Lignano Sabbiadoro – “Mio figlio non è un combattente dell’Isis”.
E’ disperato Stefano Rovai, il papà di Marco. Del giovane 21enne di Ronciglione, scomparso da Lignano Sabbiadoro (Udine), ancora nessuna traccia.
Su Facebook continuano gli appelli di amici e familiari. “Se qualcuno lo avesse visto mi contatti. Grazie”, aveva scritto il padre qualche giorno. Ieri l’ultimo messaggio: “I giornali invece di aiutarmi stanno trasformando mio figlio in un combattente dell’Isis. Vergognatevi, siete senza un cuore. Pensate solamente a fare notizie bomba. Voi siete i veri terroristi. Tra volontariato in aiuto e combattenti c’è una grande differenza”.
Marco se n’è andato lasciando ai familiari un biglietto poco credibile: “Tranquilli, mi farò sentire. Non cercatemi, tornerò io a casa. Ho trovato una ragazza, con lei voglio restare un po’ da solo e vedere come è la vita. Vi bacio, statemi bene. Andiamo a fare volontariato in Africa e Asia, dove è la guerra”. Un desiderio nato dal nulla, perché del progetto di andare all’estero a fare volontariato Marco non ne aveva mai parlato. Quella stessa fidanzata, nessuno l’ha mai vista. Né i genitori, né i cugini, né gli amici di Marco.
Sembrerebbe che nei giorni precedenti la scomparsa i suoi l’avessero visto un po’ nervoso. La sera prima, in particolare, Marco aveva ricevuto una telefonata. Alla madre avrebbe detto che “non era nessuno” e che “avevano sbagliato numero”, ma il 21enne non sembrava troppo convinto.
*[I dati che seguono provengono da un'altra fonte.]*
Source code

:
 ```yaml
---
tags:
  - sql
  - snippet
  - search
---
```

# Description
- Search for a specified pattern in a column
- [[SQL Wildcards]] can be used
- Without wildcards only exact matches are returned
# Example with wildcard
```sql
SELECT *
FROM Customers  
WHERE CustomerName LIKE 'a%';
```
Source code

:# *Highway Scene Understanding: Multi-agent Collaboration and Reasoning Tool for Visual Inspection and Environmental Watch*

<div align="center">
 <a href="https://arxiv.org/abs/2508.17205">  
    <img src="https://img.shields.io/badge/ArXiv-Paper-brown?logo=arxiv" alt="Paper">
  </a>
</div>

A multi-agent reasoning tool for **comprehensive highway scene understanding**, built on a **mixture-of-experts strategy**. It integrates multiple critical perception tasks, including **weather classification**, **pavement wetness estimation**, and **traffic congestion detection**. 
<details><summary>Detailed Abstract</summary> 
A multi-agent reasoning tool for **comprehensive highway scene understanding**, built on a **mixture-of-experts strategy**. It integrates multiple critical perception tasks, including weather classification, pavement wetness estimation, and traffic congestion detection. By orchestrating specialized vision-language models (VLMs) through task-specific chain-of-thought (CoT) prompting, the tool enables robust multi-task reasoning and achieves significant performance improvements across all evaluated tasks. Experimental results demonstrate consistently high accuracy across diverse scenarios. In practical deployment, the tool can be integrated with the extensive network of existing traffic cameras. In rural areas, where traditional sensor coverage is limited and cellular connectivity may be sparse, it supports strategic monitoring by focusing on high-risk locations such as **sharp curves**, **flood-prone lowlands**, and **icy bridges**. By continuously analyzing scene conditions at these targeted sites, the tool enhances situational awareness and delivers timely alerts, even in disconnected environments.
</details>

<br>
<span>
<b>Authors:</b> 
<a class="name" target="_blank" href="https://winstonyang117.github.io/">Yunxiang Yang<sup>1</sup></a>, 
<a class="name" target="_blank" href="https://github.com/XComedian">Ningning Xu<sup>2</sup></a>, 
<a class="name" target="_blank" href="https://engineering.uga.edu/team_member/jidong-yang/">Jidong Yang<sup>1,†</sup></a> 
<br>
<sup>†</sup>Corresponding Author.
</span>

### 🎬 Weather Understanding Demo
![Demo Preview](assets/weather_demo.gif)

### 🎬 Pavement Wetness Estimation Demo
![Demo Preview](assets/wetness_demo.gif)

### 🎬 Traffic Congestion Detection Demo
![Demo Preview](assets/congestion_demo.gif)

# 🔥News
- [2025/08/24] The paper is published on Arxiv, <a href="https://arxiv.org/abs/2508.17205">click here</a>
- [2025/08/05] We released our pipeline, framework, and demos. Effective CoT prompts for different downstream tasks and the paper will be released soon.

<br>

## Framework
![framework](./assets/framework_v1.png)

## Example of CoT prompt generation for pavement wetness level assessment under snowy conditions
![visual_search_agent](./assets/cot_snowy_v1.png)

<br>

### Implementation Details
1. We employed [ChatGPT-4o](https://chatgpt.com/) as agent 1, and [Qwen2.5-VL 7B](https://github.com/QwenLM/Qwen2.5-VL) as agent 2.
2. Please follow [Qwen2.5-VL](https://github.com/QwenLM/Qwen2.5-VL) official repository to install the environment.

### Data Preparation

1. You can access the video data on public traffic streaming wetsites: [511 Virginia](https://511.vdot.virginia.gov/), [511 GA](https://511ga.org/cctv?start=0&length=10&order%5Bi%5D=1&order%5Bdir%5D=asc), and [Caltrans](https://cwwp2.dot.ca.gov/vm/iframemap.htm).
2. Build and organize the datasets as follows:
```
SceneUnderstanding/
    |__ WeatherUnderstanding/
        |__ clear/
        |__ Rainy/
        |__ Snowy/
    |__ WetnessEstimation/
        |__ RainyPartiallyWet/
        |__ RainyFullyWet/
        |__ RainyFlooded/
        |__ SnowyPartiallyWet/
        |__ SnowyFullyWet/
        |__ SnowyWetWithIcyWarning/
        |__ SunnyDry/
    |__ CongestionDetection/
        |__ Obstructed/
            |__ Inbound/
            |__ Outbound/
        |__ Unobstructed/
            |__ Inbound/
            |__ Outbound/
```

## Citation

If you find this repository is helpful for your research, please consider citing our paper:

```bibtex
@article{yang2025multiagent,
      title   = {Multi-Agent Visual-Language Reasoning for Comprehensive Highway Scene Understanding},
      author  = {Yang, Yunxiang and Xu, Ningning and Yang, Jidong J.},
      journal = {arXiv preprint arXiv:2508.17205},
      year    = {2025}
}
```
Marco si trovava insieme alla mamma, Fiordaliso Santana, a Lignano Sabbiadoro per trascorrere l’estate. A maggio aveva trovato un lavoretto in uno stabilimento balneare. Ed è proprio lì che doveva andare la mattina del 16 luglio. Ma Marco non è mai arrivato e da allora ha fatto perdere le sue tracce.
Gli avvistamenti segnalati nei giorni scorsi non hanno dato alcun impulso alle indagini. Le forze dell’ordine avrebbero accertato che la persona indicata da testimoni non era Marco, ma un ragazzo che gli assomigliava. La speranza che si trattasse di lui era già debole in partenza. Ai carabinieri era stato indicato un giovane con dei tatuaggi. Ma Marco non ne ha.
Marco Rovai è alto un metro e ottanta, capelli e occhi scuri. Da casa avrebbe portato via solo il cellulare (irraggiungibile), la carta d’identità, contanti, qualche vestito e un paio di scarpe grigie. Niente altro. Non ha con sé nemmeno il passaporto. Anomalo, se davvero voleva mettersi in viaggio per un altro continente.
Per Marco è stata contattata anche l’associazione Penelope, che aiuta i familiari delle persone scomparse.